- Cybersecurity experts recommend rethinking the way we call the attackers
- Names like Salt Typhoon and Fuzzy Bear are misleading, they argue
- Microsoft and Crowdsstrike have agreed to align their names
An article co-written by former heads of the British and American cybersecurity agencies, Jen Easterly (CISA) and Ciaran Martin (NCSC), called to re-examine naming conventions of the threat actors, calling the current names of “deceptions”.
“These names are not only confusing – they are misleading. They obscure the attribution, mystify the public and often glamor dangerous adversaries,” urges the just security article.
“This is why we welcome the news that the Microsoft and Crowdstrike cybersecurity chiefs associate to better align the way they call and categorize cyber-men’s players.”
This last sentence refers to a new strategic collaboration in which Microsoft and Crowdstrike will align themselves in their taxonomies of threat actors, who, hope to help confidence in the identification of threat actors, the “ correlation of rationalization ” between reports, as well as “ accelerating the action of defenders against active cyberthe. ‘
Objectively ridiculous
Easterly and Martin believe that if this collaboration will help, she will not fundamentally reform the name of the name of the way in which this is necessary.
“Here is the problem: we always lack shared public taxonomy, neutral of the supplier which allows alignment and global interoperability,” they added.

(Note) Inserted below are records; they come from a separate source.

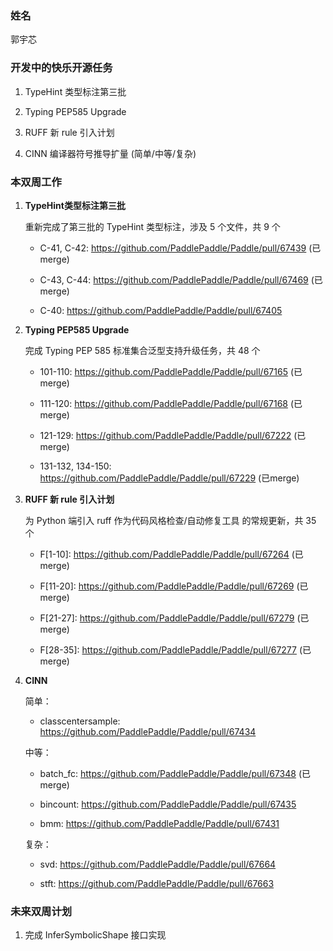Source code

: ### 姓名

郭宇芯

### 开发中的快乐开源任务

1. TypeHint 类型标注第三批

2. Typing PEP585 Upgrade

3. RUFF 新 rule 引入计划

4. CINN 编译器符号推导扩量 (简单/中等/复杂)

### 本双周工作

1. **TypeHint类型标注第三批**

   重新完成了第三批的 TypeHint 类型标注，涉及 5 个文件，共 9 个

   - C-41, C-42: https://github.com/PaddlePaddle/Paddle/pull/67439 (已merge)

   - C-43, C-44: https://github.com/PaddlePaddle/Paddle/pull/67469 (已merge)

   - C-40: https://github.com/PaddlePaddle/Paddle/pull/67405

2. **Typing PEP585 Upgrade**

   完成 Typing PEP 585 标准集合泛型支持升级任务，共 48 个

   - 101-110: https://github.com/PaddlePaddle/Paddle/pull/67165 (已merge)

   - 111-120: https://github.com/PaddlePaddle/Paddle/pull/67168 (已merge)

   - 121-129: https://github.com/PaddlePaddle/Paddle/pull/67222 (已merge)

   - 131-132, 134-150: https://github.com/PaddlePaddle/Paddle/pull/67229 (已merge)

3. **RUFF 新 rule 引入计划**

   为 Python 端引入 ruff 作为代码风格检查/自动修复工具 的常规更新，共 35 个

   - F[1-10]: https://github.com/PaddlePaddle/Paddle/pull/67264 (已merge)

   - F[11-20]: https://github.com/PaddlePaddle/Paddle/pull/67269 (已merge)

   - F[21-27]: https://github.com/PaddlePaddle/Paddle/pull/67279 (已merge)

   - F[28-35]: https://github.com/PaddlePaddle/Paddle/pull/67277 (已merge)

4. **CINN**

   简单：

   - classcentersample: https://github.com/PaddlePaddle/Paddle/pull/67434

   中等：

   - batch_fc: https://github.com/PaddlePaddle/Paddle/pull/67348 (已merge)

   - bincount: https://github.com/PaddlePaddle/Paddle/pull/67435

   - bmm: https://github.com/PaddlePaddle/Paddle/pull/67431

   复杂：

   - svd: https://github.com/PaddlePaddle/Paddle/pull/67664

   - stft: https://github.com/PaddlePaddle/Paddle/pull/67663

### 未来双周计划

1. 完成 InferSymbolicShape 接口实现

“In the meantime, we always use names that look more like comics characters than they really are: national hackers and cybercriminals actively trying to disturb hospitals, paralyzing governments and keeping businesses hostage.”
Safety experts believe that giving cybercriminal names like “ scattered spider ” or `typhon volt ” contributes to a kind of brand identity for groups, leading de facto marketing campaigns for them and misleading the public on the gravity of threats.
The article calls for security experts to stop naming groups in a way that “ mystifies, glamor or disinfect their harmful activities ”, and even goes so far as to call it a “objectively ridiculous way of informing the public” about the dangerous gangs of organized crime.
Organizations like Sported Spider have caused serious damage and disrupted public life in a measurable way, as did with the attack on alleged ransomware targeting the British retailers – and their name should reflect the danger they represent.
“These actors do not deserve intelligent names,” notes the article. “Calling them bags on earth would be frankly more appropriate, or if the creative brand aims to make them more memorable, we suggest names like a lean nuisance, a weak weasel, a weak ferret or a dingo doofus.”